Mais sans doute ne m'aperçus-je pas immédiatement de cette sous-jacente angoisse, ce souterrain-ci n'avait pas encore, sous l'effet du séisme, remonté à la surface comme les sables bitumeux du « Dagon » de Lovecraft, car je ne tardai pas à me remettre à l'œuvre, même pour la troisième fois ce jour, comme une ponctualité : à telle heure du soir que j'avais ordinairement disponible, je me rassis à ma « table » – table qui consistait là en une chaise postée en plein air, avec munition de carnet, crayon et dictionnaire –, et, sans idée préconçue, autant dire, moins modestement, sans idée tout court, je cherchai le « thème », et crus le trouver en la conformation d'un arbre qu'il y avait là remuant faiblement dans l'atmosphère chaude et dont il me vint alors la pensée d'un « tableau en vers » – sorte d'entraînement moins vain qu'il n'y paraît, au but un peu plus ambitieux, pouvant se résumer par la recherche de l'essence plus pure des choses que l'on ne fait que traverser en les voyant. Et je commençai, sans direction ni la moindre intuition au-delà de cette « thèse », à relever termes, sensations, probabilités de rimes, comme j'avais à l'esprit en loin d'utiliser des rythmes pour traduire au plus près des profondeurs ressenties ; et déjà l'envoûtant et ignoré balancement des branches hautes dans la canicule vespérale...

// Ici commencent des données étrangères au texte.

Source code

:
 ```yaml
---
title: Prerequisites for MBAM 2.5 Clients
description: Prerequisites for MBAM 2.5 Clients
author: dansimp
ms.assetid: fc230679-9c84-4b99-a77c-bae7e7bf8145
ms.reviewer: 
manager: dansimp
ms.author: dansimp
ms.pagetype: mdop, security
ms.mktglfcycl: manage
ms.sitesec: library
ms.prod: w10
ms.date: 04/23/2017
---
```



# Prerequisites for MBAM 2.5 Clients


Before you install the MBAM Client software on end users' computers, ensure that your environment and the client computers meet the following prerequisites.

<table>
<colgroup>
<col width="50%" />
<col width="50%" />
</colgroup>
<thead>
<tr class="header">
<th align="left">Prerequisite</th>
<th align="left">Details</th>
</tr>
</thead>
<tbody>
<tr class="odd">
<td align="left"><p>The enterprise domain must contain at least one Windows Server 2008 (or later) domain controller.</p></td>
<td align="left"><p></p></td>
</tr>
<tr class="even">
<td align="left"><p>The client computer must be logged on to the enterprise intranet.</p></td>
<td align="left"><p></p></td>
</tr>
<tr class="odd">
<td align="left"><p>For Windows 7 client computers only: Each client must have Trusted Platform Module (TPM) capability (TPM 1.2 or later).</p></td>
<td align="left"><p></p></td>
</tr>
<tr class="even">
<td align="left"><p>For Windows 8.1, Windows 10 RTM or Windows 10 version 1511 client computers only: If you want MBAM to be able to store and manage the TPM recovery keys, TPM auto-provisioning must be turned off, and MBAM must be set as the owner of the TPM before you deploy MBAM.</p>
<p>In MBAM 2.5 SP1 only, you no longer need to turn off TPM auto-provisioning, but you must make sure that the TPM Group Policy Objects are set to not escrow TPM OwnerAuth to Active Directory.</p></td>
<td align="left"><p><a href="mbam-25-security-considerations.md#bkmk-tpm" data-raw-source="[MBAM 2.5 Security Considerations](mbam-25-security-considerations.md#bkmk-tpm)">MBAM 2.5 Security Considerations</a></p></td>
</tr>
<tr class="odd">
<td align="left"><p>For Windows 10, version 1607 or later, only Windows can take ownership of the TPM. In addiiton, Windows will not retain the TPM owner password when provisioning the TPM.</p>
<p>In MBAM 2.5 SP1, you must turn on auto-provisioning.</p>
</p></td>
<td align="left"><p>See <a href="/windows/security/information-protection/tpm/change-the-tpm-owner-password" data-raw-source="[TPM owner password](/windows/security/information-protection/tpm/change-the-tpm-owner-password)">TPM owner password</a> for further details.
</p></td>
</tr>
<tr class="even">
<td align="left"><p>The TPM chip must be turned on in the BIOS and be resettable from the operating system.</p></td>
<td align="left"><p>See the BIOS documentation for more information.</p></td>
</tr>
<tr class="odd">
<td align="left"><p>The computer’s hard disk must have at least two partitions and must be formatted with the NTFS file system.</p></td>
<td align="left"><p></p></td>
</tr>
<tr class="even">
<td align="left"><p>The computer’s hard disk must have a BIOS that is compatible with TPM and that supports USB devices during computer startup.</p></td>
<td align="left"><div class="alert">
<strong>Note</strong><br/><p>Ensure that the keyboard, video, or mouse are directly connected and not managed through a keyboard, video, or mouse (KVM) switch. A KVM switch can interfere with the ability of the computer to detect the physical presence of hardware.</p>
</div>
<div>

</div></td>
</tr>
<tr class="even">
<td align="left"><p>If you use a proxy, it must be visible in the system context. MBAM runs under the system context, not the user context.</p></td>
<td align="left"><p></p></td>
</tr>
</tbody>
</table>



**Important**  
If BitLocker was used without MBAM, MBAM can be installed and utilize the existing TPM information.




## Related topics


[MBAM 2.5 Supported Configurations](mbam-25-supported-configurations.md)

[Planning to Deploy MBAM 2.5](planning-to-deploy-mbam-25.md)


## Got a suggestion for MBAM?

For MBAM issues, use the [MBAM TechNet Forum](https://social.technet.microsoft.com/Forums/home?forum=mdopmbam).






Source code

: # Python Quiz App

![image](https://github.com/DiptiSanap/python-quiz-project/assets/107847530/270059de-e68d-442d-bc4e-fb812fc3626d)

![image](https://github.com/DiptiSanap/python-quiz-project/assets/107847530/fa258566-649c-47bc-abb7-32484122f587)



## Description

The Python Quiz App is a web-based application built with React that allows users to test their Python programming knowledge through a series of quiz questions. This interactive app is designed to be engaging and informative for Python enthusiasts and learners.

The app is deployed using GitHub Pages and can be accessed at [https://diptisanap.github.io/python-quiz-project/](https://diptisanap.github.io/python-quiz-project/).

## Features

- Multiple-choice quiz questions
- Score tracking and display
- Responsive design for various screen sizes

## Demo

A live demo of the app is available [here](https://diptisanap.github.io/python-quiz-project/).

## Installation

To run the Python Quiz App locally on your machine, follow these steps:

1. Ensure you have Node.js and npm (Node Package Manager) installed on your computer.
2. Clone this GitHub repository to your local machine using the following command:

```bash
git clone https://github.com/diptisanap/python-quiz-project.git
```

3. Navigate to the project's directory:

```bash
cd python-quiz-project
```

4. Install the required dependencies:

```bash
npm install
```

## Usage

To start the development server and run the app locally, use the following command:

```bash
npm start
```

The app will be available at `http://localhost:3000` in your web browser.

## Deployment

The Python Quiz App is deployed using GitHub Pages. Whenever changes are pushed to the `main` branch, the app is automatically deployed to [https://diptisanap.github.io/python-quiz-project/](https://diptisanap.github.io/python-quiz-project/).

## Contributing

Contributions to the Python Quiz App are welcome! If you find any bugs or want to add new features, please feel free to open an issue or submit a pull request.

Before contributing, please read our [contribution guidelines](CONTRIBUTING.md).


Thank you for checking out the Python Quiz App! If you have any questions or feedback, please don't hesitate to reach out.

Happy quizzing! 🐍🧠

Mais le mauvais génie n'avait pas cessé ses sarcasmes et me poignait encore. C'est alors qu'il refit surface. Il ne tarda pas : ce ne fut pas une surprise. Il n'était jamais parti, et, seulement, je n'avais pas, au commencement de mon travail, eu le recul de le considérer, alors qu'il était pour ainsi dire en « plein cadre », au sein même de mon crayon. Et voilà ce qu'il me signala, insidieux, inattaquable :
Qu'était-ce encore que cette « œuvre » qui allait naître (cette œuvre, cet arbre sublimé, autant le dire tout de suite, cette fois ne verrait pas le jour) ? C'était une de ces « décorations » qu'il déplorait assurément, un « morceau », de bravoure ou non, et de nouveau rien qu'un effort ponctuel ! J'avais une nouvelle fois planté le labeur quelque part parce qu'un espace-temps y était propice, et sans projet particulier sinon celui de me « donner du mal », utilisant une fenêtre qui passait, une occasion, une opportunité. Serais-je bien content après ça ? Aurais-je donc écrit suffisamment àl'heure ? Assurément, ce serait une bonne composition au moment propice ! J'allais ainsi voir ce que je pouvais faire, sans préconception que le Sonnet, j'allais, voilà, « faire du sonnet » par satisfaction de me « sentir à l'ouvrage », et déjà la « méthode », la recherche de mots justes qui n'est pourtant pas un vice au poète, nécessaire aussi dans sa singulière quête du Vrai, prouvait un système, avec ses « grammaire » et figures imposées, car comment aurait-on pu exprimer moins personnel, moins sensible et spontané, bien que ces caractères pussent naître ensuite, que ce tableau improvisé et peut-être à la fin virtuose, même à défaut d'être volontiers pédant ou alambiqué, mais, certes, tout à fait inutile et irréfléchi, c'est-à-dire, en quelque sorte, au commencement, insincère et fabriqué ? Ainsi ce travail, après tant de pièces déjà produites dans le sentiment ou la pensée d'une véritable nécessité – la majorité de mes textes : il ne s'agit pas de renier mes poèmes, la plupart s'imposèrent à moi avec besoin, mais pas tous, non, j'en suis bien conscient, et je saurais retrouver lesquelles furent des tâches plutôt que des volontés –, s'annonçait évidemment fruit d'un désœuvrement, une imposition arbitraire de sujet, comme une « rédaction » à un moment opportun où je manquais de « thème » : le devoir cette fois ne s'accompagnait pas d'une nouveauté, ou peut-être juste d'un désir vague de nouveauté formelle, insuffisant en tous cas à justifier une œuvre et de nature à confirmer le mauvais génie. Rien que jeu, défi, rouage à techniques, et même pire : une routine de fastidiosité ; c'est inévitablement de cela qu'allait émerger un « tableau » versifié tel que je m'y attelai ; j'en sortirai dégoûté, et plus dégoûté encore de moi-même si je n'en sortais pas dégoûté.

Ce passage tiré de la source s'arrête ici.